Consolidation Coal Co. announced yesterday that it is considering buying facilities in the Port of Baltimore and building a huge coal-shipping plant that could double coal exports from the port.
Consolidation, the mining subsidiary of Conoco Inc., said it is negotiating to purchase the Canton Marine Terminal, including the Canton Railroad Co.
The coal company could pay as much as $25 million for the facilities -- depending on what it buys -- and would invest at least that much more in new equipment, a company official said.
The facilities planned by Consolidation could handle 10 million tons of coal a year, as much as 200 shiploads, said Jarvis B. Cecil, Consolidation executive vice president.
The Port of Baltimore shipped 9.14 million tons of coal last year, accounting for about half of exports from the Maryland harbor.
As a coal export port, Baltimore ranks far behind Hampton Roads, which led the nation with exports of 32 million tons last year.
Consolidation shipped more than 5.6 million tons of coal from Hampton Roads last year and is considering facilities in Baltimore so it can expand its coal exports, said Dennis O'Neil, Consolidation's director for public relations.
He said a decision on whether to go ahead with the Baltimore project will be made in the next two months. It would take as long as two years to construct coal-loading facilities.
If the project goes ahead, Consolidation will ask the Baltimore City Council to issue industrial revenue bonds to finance the purchase and development of the port.
The construction work would produce a large number of jobs, but operation of the automated facilities would require relatively few people, O'Neil said. o
Consolidation's coal mines are primarily in northern West Virginia and southwestern Pennsylvania. Rail access from those areas to Baltimore is the main reason for locating expanded facilities there, the spokesman said.

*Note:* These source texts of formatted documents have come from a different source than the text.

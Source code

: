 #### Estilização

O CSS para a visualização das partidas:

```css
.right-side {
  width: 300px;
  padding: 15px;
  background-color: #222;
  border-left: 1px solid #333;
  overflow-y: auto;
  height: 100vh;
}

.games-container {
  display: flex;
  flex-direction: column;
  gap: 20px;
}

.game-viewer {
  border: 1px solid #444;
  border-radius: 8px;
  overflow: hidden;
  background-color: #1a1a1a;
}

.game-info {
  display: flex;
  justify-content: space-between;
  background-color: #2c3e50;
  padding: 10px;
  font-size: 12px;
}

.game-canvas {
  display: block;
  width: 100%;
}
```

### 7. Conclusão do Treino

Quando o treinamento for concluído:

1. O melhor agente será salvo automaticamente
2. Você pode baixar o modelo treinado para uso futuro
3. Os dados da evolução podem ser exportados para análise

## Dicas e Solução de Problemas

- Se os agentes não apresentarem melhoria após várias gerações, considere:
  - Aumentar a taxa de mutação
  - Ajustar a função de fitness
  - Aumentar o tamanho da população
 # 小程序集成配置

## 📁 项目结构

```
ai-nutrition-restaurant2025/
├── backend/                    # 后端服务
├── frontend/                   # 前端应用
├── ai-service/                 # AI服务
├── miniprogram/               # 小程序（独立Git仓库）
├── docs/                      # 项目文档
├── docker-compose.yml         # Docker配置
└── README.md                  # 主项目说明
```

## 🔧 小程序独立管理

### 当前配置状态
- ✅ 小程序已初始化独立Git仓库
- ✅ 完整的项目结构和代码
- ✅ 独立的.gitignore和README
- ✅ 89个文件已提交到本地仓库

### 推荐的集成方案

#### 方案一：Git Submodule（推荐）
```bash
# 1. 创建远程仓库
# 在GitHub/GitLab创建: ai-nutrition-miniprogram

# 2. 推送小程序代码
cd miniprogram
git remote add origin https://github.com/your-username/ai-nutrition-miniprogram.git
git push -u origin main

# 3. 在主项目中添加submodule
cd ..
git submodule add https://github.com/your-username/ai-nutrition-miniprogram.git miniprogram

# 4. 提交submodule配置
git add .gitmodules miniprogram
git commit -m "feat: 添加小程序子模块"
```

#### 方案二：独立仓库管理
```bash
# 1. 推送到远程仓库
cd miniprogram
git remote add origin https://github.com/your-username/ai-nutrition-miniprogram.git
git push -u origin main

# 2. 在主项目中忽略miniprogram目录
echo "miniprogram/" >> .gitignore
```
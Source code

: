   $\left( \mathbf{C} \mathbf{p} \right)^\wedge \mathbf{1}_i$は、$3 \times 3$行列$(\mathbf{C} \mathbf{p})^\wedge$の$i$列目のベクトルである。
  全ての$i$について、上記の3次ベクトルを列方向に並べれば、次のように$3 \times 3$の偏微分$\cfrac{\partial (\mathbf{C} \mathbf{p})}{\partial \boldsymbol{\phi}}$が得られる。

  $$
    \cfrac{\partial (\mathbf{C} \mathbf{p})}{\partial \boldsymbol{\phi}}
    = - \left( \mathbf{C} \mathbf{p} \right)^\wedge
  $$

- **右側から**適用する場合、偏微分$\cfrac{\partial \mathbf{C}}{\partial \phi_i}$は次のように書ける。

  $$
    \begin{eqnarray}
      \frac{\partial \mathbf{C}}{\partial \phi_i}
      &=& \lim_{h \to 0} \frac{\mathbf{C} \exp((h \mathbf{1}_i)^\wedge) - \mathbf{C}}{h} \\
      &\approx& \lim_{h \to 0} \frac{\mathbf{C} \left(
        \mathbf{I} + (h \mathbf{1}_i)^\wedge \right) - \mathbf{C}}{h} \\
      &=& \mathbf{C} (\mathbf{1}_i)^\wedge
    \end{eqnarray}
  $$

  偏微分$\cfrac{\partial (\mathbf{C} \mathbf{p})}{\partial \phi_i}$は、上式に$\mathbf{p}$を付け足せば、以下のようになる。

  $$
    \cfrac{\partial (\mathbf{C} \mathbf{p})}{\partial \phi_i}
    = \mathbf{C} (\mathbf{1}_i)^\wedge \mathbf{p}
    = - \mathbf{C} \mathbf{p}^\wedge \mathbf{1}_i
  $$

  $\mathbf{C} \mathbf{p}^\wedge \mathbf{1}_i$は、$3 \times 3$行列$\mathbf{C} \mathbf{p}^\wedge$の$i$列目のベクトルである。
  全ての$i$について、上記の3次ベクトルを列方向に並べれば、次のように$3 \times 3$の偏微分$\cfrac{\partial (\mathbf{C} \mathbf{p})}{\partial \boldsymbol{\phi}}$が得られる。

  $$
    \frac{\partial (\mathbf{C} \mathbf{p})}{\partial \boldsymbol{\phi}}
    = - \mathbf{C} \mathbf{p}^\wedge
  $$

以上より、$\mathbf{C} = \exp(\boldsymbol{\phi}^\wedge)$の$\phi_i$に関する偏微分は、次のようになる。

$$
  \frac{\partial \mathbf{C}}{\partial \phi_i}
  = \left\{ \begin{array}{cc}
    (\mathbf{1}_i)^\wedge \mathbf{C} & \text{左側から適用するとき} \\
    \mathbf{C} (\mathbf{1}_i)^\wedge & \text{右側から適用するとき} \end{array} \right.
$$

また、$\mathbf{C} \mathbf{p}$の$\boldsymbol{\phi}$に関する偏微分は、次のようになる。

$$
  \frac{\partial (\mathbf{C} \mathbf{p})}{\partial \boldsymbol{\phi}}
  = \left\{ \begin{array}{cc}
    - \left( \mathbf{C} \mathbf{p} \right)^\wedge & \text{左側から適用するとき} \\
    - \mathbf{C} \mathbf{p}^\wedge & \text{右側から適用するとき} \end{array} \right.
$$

The Canton Marine Terminal is the largest privately owned facility in the Port of Baltimore, but isn't as large as the government-operated terminals. Canton Co. of Baltimore is controlled by Pacific Holding Corp., which is owned by David H. Murdock of Los Angeles. Canton officials couldn't be reached for comment yesterday.
The property Consolidation is looking at includes the bulk-cargo facilities at the Canton terminal, several docks, including Canton's ore pier, nearby land and the Canton Railroad. The railroad links the Canton facilities and some other port property with major rail lines.
O'Neil said Consolidation anticipates it will need the additional facilities for increased exports of steam coal, the kind used to heat buildings or fuel boilers.
Most of the United States' coal exports are metallurgical coal, which is used in steel-making.
Steam-coal exports are increasing, however, because many other nations are turning to coal to replace increasingly costly imported oil.
The facilities Consolidation is considering include mamoth rotary car dumpers that can tip over a carload of coal and empty it in less than a minute. d
The volume Consolidation hopes to export eventually could reach a shipload every two days, but smaller shipments are expected at first.